* **Task description**: All lines in the records below that hold "通过这种方式" are to be shown.

* **Source material**:
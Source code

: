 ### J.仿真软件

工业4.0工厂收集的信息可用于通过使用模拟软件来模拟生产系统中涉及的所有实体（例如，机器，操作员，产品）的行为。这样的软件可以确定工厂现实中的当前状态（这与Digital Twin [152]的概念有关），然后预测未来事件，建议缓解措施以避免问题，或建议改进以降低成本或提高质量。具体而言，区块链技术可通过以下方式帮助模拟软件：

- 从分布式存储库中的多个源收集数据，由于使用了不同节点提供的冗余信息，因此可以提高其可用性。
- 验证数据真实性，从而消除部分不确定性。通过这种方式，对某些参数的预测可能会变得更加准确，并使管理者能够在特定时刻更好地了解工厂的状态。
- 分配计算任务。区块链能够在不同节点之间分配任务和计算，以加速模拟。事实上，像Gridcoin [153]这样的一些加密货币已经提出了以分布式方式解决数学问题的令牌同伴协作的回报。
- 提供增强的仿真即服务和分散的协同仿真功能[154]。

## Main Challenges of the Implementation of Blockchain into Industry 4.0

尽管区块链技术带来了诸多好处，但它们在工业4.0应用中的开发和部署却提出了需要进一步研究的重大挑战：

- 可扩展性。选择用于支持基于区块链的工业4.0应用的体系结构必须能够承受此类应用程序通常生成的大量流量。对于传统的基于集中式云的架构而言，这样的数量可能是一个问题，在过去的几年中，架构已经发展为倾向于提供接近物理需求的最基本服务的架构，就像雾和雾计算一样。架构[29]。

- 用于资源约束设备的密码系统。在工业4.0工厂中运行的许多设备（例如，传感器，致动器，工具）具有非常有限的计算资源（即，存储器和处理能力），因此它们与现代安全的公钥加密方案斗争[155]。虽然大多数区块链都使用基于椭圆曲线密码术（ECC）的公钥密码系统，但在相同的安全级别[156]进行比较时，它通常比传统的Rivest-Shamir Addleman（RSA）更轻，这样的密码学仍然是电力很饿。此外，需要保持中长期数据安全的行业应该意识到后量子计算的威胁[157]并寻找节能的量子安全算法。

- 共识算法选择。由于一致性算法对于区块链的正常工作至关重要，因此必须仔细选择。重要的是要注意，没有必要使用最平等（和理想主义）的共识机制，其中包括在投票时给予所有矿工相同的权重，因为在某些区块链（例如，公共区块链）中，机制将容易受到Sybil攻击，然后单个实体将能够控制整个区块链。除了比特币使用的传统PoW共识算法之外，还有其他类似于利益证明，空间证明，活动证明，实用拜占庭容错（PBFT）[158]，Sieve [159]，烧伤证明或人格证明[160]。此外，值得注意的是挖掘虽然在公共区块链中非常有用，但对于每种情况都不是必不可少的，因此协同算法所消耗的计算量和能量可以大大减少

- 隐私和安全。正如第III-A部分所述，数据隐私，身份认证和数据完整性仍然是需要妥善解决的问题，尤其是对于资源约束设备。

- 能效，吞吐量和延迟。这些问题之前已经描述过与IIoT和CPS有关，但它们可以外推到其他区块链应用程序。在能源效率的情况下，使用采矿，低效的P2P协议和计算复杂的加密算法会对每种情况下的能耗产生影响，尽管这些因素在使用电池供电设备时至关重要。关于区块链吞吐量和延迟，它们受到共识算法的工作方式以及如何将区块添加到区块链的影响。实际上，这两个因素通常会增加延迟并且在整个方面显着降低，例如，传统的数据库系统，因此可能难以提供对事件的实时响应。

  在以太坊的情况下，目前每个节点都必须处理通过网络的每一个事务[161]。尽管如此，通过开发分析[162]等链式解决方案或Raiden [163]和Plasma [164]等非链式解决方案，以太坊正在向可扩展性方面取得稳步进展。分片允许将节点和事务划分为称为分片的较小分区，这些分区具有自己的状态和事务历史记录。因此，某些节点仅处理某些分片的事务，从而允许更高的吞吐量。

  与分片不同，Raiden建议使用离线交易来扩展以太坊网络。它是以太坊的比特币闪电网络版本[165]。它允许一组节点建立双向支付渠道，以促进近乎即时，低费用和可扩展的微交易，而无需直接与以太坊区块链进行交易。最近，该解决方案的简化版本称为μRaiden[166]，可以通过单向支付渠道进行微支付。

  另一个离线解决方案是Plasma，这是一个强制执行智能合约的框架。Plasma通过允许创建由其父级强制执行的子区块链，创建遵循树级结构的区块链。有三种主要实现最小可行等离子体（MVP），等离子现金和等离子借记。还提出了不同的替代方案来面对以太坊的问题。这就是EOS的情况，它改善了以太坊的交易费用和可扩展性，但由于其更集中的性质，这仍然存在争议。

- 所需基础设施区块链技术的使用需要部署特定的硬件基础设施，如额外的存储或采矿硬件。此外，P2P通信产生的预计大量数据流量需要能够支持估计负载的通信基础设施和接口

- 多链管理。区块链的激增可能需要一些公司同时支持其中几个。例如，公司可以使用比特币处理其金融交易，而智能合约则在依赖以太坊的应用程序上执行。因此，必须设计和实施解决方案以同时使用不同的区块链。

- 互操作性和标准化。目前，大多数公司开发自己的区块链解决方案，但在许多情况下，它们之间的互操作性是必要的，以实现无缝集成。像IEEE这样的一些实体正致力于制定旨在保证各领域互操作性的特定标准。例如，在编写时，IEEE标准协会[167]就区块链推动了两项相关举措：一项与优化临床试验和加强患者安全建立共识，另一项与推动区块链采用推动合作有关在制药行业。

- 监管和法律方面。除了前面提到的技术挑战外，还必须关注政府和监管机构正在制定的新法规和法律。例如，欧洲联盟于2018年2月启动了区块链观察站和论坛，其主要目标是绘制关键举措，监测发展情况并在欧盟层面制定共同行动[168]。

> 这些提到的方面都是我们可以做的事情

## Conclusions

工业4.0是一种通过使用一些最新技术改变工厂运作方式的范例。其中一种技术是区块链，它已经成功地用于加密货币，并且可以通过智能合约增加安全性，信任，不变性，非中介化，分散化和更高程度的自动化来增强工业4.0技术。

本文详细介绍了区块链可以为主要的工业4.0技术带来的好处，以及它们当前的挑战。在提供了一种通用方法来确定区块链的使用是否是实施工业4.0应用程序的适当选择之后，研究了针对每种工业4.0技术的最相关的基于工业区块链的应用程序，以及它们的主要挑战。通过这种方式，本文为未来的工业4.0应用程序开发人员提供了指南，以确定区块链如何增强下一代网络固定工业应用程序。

---

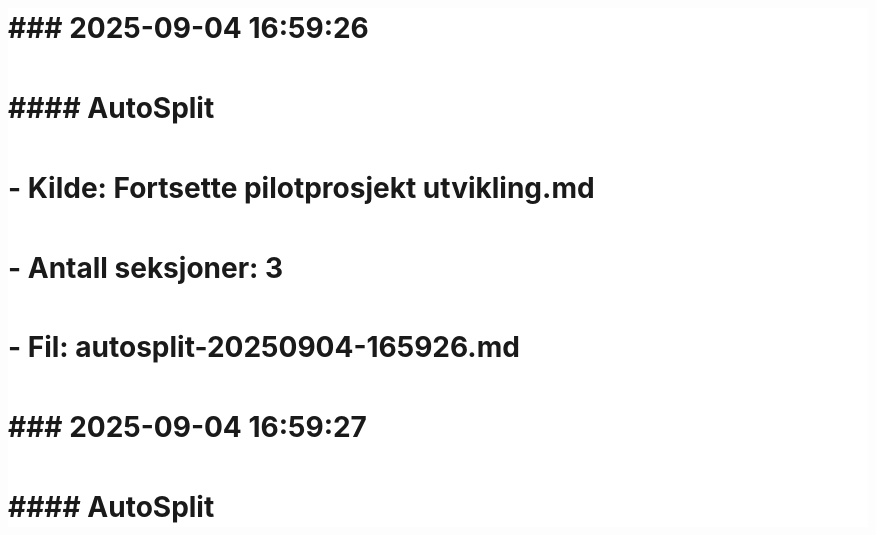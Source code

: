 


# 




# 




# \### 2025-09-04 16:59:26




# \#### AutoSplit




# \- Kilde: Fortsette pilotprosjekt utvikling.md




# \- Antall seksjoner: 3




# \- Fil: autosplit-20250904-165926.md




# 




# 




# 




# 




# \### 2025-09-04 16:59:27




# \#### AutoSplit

* **Solution for this problem**:
- 验证数据真实性，从而消除部分不确定性。通过这种方式，对某些参数的预测可能会变得更加准确，并使管理者能够在特定时刻更好地了解工厂的状态。
本文详细介绍了区块链可以为主要的工业4.0技术带来的好处，以及它们当前的挑战。在提供了一种通用方法来确定区块链的使用是否是实施工业4.0应用程序的适当选择之后，研究了针对每种工业4.0技术的最相关的基于工业区块链的应用程序，以及它们的主要挑战。通过这种方式，本文为未来的工业4.0应用程序开发人员提供了指南，以确定区块链如何增强下一代网络固定工业应用程序。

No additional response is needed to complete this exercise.